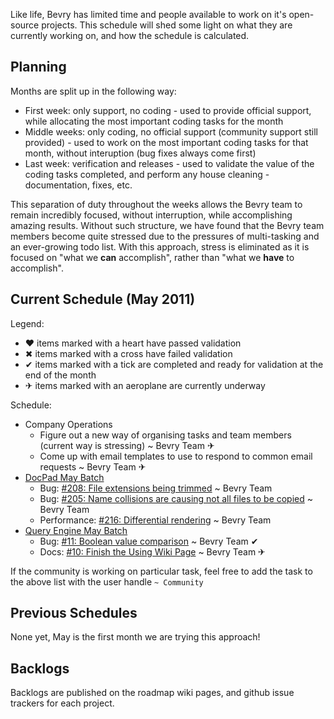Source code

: Like life, Bevry has limited time and people available to work on it's open-source projects. This schedule will shed some light on what they are currently working on, and how the schedule is calculated.

## Planning

Months are split up in the following way:

- First week: only support, no coding - used to provide official support, while allocating the most important coding tasks for the month
- Middle weeks: only coding, no official support (community support still provided) - used to work on the most important coding tasks for that month, without interuption (bug fixes always come first)
- Last week: verification and releases - used to validate the value of the coding tasks completed, and perform any house cleaning - documentation, fixes, etc.

This separation of duty throughout the weeks allows the Bevry team to remain incredibly focused, without interruption, while accomplishing amazing results. Without such structure, we have found that the Bevry team members become quite stressed due to the pressures of multi-tasking and an ever-growing todo list. With this approach, stress is eliminated as it is focused on "what we **can** accomplish", rather than "what we **have** to accomplish".


## Current Schedule (May 2011)

Legend:
- ❤ items marked with a heart have passed validation
- ✖ items marked with a cross have failed validation
- ✔ items marked with a tick are completed and ready for validation at the end of the month
- ✈ items marked with an aeroplane are currently underway

Schedule:
- Company Operations
  - Figure out a new way of organising tasks and team members (current way is stressing) ~ Bevry Team ✈
  - Come up with email templates to use to respond to common email requests ~ Bevry Team ✈
- [DocPad May Batch](https://github.com/bevry/docpad/issues?milestone=9)
  - Bug: [#208: File extensions being trimmed](https://github.com/bevry/docpad/issues/208) ~ Bevry Team
  - Bug: [#205: Name collisions are causing not all files to be copied](https://github.com/bevry/docpad/issues/205) ~ Bevry Team
  - Performance: [#216: Differential rendering](https://github.com/bevry/docpad/issues/216) ~ Bevry Team
- [Query Engine May Batch](https://github.com/bevry/query-engine/issues?milestone=1)
  - Bug: [#11: Boolean value comparison](https://github.com/bevry/query-engine/pull/11) ~ Bevry Team  ✔
  - Docs: [#10: Finish the Using Wiki Page](https://github.com/bevry/query-engine/issues/10) ~ Bevry Team ✈

If the community is working on particular task, feel free to add the task to the above list with the user handle `~ Community`

## Previous Schedules

None yet, May is the first month we are trying this approach!

## Backlogs

Backlogs are published on the roadmap wiki pages, and github issue trackers for each project.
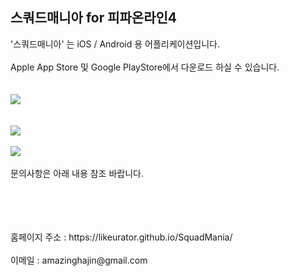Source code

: ## 스쿼드매니아 for 피파온라인4

'스쿼드매니아' 는 iOS / Android 용 어플리케이션입니다. 
<br>
<br>
Apple App Store 및 Google PlayStore에서 다운로드 하실 수 있습니다. 
<br>
<br>
<br>
<a href= "https://likeurator.github.io/SquadMania/"><img src="screen.png" /></a>
<br>
<br>
<br>
<a href= "https://apps.apple.com/kr/app/%EC%8A%A4%EC%BF%BC%EB%93%9C%EB%A7%A4%EB%8B%88%EC%95%84/id1531506476"><img src="downlodApp.jpg" /></a>
<br>
<br>
<a href= "https://play.google.com/store/apps/details?id=com.fleaplay.squad.flutter"><img src="androidDownloadApp.png" /></a>
<br>
<br>
문의사항은 아래 내용 참조 바랍니다. 

<br>
<br>
<br>
<br>
홈페이지 주소 : https://likeurator.github.io/SquadMania/
<br>
<br>
이메일 : amazinghajin@gmail.com
<br>
<br>


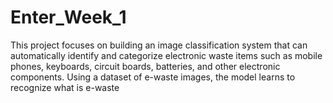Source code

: # Enter_Week_1
This project focuses on building an image classification system that can automatically identify and categorize electronic waste items such as mobile phones, keyboards, circuit boards, batteries, and other electronic components. Using a dataset of e-waste images, the model learns to recognize what is e-waste
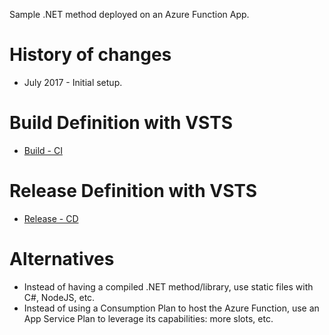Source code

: Sample .NET method deployed on an Azure Function App.

# History of changes
- July 2017 - Initial setup.

# Build Definition with VSTS

- [Build - CI](/docs/DotNet-FunctionApp-CI.md)

# Release Definition with VSTS

- [Release - CD](/docs/DotNet-FunctionApp-CD.md)

# Alternatives

- Instead of having a compiled .NET method/library, use static files with C#, NodeJS, etc.
- Instead of using a Consumption Plan to host the Azure Function, use an App Service Plan to leverage its capabilities: more slots, etc.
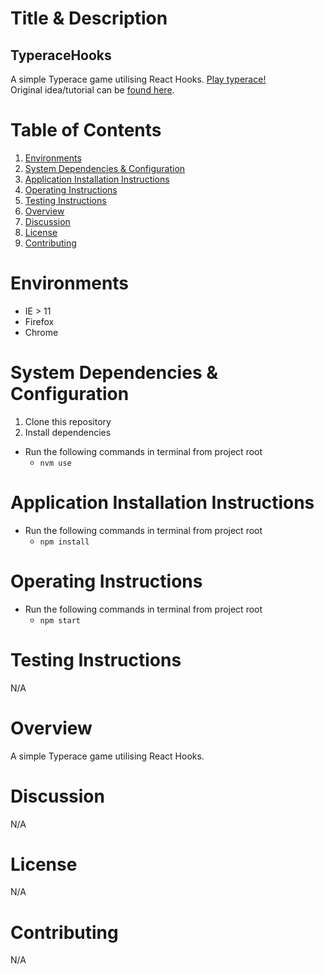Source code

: # Title & Description

## TyperaceHooks

A simple Typerace game utilising React Hooks. [Play typerace!](https://typerace.netlify.com/) <br>
Original idea/tutorial can be [found here](https://medium.com/@dtkatz/react-hooks-tutorial-learn-by-building-b90ec4db2b8e).

# Table of Contents

1. [Environments](#environments)
2. [System Dependencies & Configuration](#system-dependencies-&-configuration)
3. [Application Installation Instructions](#application-installation-instructions)
4. [Operating Instructions](#operating-instructions)
5. [Testing Instructions](#testing-instructions)
6. [Overview](#overview)
7. [Discussion](#discussion)
8. [License](#license)
9. [Contributing](#contributing)

# Environments

- IE > 11
- Firefox
- Chrome

# System Dependencies & Configuration

1. Clone this repository
2. Install dependencies

- Run the following commands in terminal from project root
  - `nvm use`

# Application Installation Instructions

- Run the following commands in terminal from project root
  - `npm install`

# Operating Instructions

- Run the following commands in terminal from project root
  - `npm start`

# Testing Instructions

N/A

# Overview

A simple Typerace game utilising React Hooks.

# Discussion

N/A

# License

N/A

# Contributing

N/A
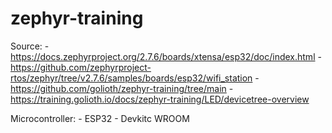 # zephyr-training

Source:
    - https://docs.zephyrproject.org/2.7.6/boards/xtensa/esp32/doc/index.html
    - https://github.com/zephyrproject-rtos/zephyr/tree/v2.7.6/samples/boards/esp32/wifi_station
    - https://github.com/golioth/zephyr-training/tree/main
    - https://training.golioth.io/docs/zephyr-training/LED/devicetree-overview

Microcontroller:
    - ESP32 - Devkitc WROOM
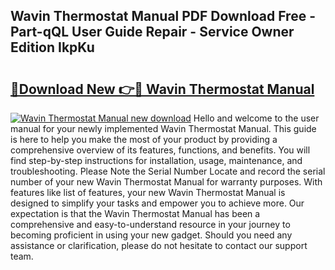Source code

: ## Wavin Thermostat Manual PDF Download Free - Part-qQL User Guide Repair - Service Owner Edition IkpKu

# <h2><a href="http://bc9833.oget.top/?id=Wavin+Thermostat+Manual">🔗Download New 👉🔴 Wavin Thermostat Manual</a></h2>

[![Wavin Thermostat Manual new download](https://i.imgur.com/5g1atiW.png)](http://bc9833.oget.top/?id=Wavin+Thermostat+Manual)
Hello and welcome to the user manual for your newly implemented Wavin Thermostat Manual. This guide is here to help you make the most of your product by providing a comprehensive overview of its features, functions, and benefits. You will find step-by-step instructions for installation, usage, maintenance, and troubleshooting. Please Note the Serial Number Locate and record the serial number of your new Wavin Thermostat Manual for warranty purposes. With features like list of features, your new Wavin Thermostat Manual is designed to simplify your tasks and empower you to achieve more. Our expectation is that the Wavin Thermostat Manual has been a comprehensive and easy-to-understand resource in your journey to becoming proficient in using your new gadget. Should you need any assistance or clarification, please do not hesitate to contact our support team.
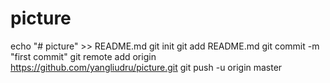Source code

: # picture
echo "# picture" >> README.md
git init
git add README.md
git commit -m "first commit"
git remote add origin https://github.com/yangliudru/picture.git
git push -u origin master
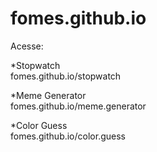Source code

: # fomes.github.io

Acesse:

*Stopwatch <br>
fomes.github.io/stopwatch

*Meme Generator <br>
fomes.github.io/meme.generator

*Color Guess <br>
fomes.github.io/color.guess
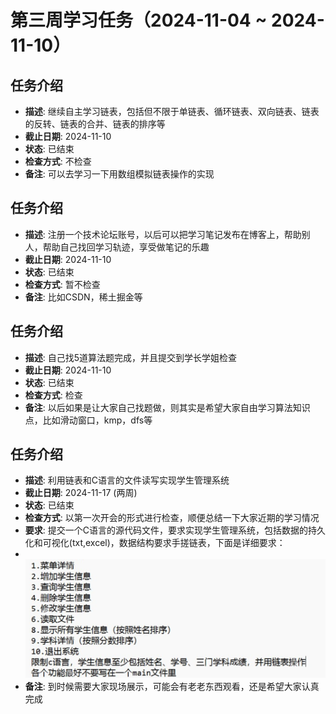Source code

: # 第三周学习任务（2024-11-04 ~ 2024-11-10）
## 任务介绍
- **描述**: 继续自主学习链表，包括但不限于单链表、循环链表、双向链表、链表的反转、链表的合并、链表的排序等
- **截止日期**: 2024-11-10
- **状态**: 已结束
- **检查方式**: 不检查
- **备注**: 可以去学习一下用数组模拟链表操作的实现

## 任务介绍
- **描述**: 注册一个技术论坛账号，以后可以把学习笔记发布在博客上，帮助别人，帮助自己找回学习轨迹，享受做笔记的乐趣
- **截止日期**: 2024-11-10
- **状态**: 已结束
- **检查方式**: 暂不检查
- **备注**: 比如CSDN，稀土掘金等

## 任务介绍
- **描述**: 自己找5道算法题完成，并且提交到学长学姐检查
- **截止日期**: 2024-11-10
- **状态**: 已结束
- **检查方式**: 检查
- **备注**: 以后如果是让大家自己找题做，则其实是希望大家自由学习算法知识点，比如滑动窗口，kmp，dfs等

## 任务介绍
- **描述**: 利用链表和C语言的文件读写实现学生管理系统
- **截止日期**: 2024-11-17 (两周)
- **状态**: 已结束
- **检查方式**: 以第一次开会的形式进行检查，顺便总结一下大家近期的学习情况
- **要求**: 提交一个C语言的源代码文件，要求实现学生管理系统，包括数据的持久化和可视化(txt,excel)，数据结构要求手搓链表，下面是详细要求：
- <br>
  <img src="img.png" alt="img" width="500"/>
- **备注**: 到时候需要大家现场展示，可能会有老老东西观看，还是希望大家认真完成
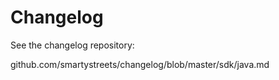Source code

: # Changelog

See the changelog repository:

github.com/smartystreets/changelog/blob/master/sdk/java.md
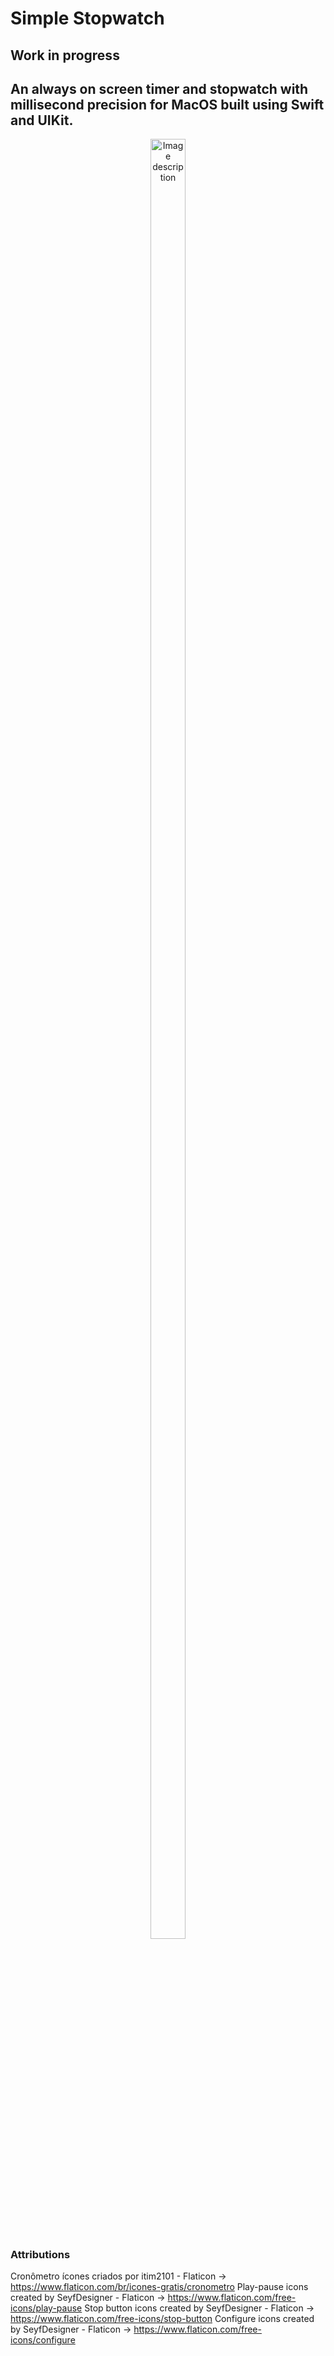 # Simple Stopwatch
## Work in progress
## An always on screen timer and stopwatch with millisecond precision for MacOS built using Swift and UIKit.
<p align="center">
<img src="<url_here>" alt="Image description" height="85.93%" width="33.61%" hspace="30"/>
</p>

### Attributions
Cronômetro ícones criados por itim2101 - Flaticon -> https://www.flaticon.com/br/icones-gratis/cronometro
Play-pause icons created by SeyfDesigner - Flaticon -> https://www.flaticon.com/free-icons/play-pause
Stop button icons created by SeyfDesigner - Flaticon -> https://www.flaticon.com/free-icons/stop-button
Configure icons created by SeyfDesigner - Flaticon -> https://www.flaticon.com/free-icons/configure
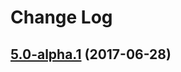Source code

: # Change Log

## [5.0-alpha.1](https://github.com/SemanticWebBuilder/SWBXMLRPCClient/tree/5.0-alpha.1) (2017-06-28)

:: THE PROBLEM ::
Copy exactly, and only, the lines from the first line of the material through the line that contains "- Last week: verification", both ends kept; no pictures.

:: EXERCISE RESULT ::
Source code

: Like life, Bevry has limited time and people available to work on it's open-source projects. This schedule will shed some light on what they are currently working on, and how the schedule is calculated.

## Planning

Months are split up in the following way:

- First week: only support, no coding - used to provide official support, while allocating the most important coding tasks for the month
- Middle weeks: only coding, no official support (community support still provided) - used to work on the most important coding tasks for that month, without interuption (bug fixes always come first)
- Last week: verification and releases - used to validate the value of the coding tasks completed, and perform any house cleaning - documentation, fixes, etc.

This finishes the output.